──────── Dataset entries ────────

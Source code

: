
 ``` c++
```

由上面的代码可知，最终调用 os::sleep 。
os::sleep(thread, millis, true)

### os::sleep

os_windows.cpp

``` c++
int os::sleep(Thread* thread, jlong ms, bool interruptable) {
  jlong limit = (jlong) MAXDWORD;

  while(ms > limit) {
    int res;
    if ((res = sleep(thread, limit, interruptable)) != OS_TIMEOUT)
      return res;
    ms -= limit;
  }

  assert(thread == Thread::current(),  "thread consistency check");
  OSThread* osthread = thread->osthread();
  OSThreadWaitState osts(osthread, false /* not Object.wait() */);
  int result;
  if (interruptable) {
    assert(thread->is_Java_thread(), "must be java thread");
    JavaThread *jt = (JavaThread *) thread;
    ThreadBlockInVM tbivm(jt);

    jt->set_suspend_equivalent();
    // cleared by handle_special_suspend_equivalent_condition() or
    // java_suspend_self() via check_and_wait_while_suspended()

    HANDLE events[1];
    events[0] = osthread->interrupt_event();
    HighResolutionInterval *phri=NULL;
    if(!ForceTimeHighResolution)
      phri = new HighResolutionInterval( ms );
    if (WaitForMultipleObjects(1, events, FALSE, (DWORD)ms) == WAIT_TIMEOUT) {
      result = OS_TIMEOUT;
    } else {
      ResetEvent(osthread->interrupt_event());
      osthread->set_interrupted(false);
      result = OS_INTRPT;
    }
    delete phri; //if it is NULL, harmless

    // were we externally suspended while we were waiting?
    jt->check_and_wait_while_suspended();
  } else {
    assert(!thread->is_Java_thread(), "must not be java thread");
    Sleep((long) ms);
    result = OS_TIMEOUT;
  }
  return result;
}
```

────────

**Assignment**
Would you copy every line of the entries in which "must" appears?

**Task output**
    assert(thread->is_Java_thread(), "must be java thread");
    assert(!thread->is_Java_thread(), "must not be java thread");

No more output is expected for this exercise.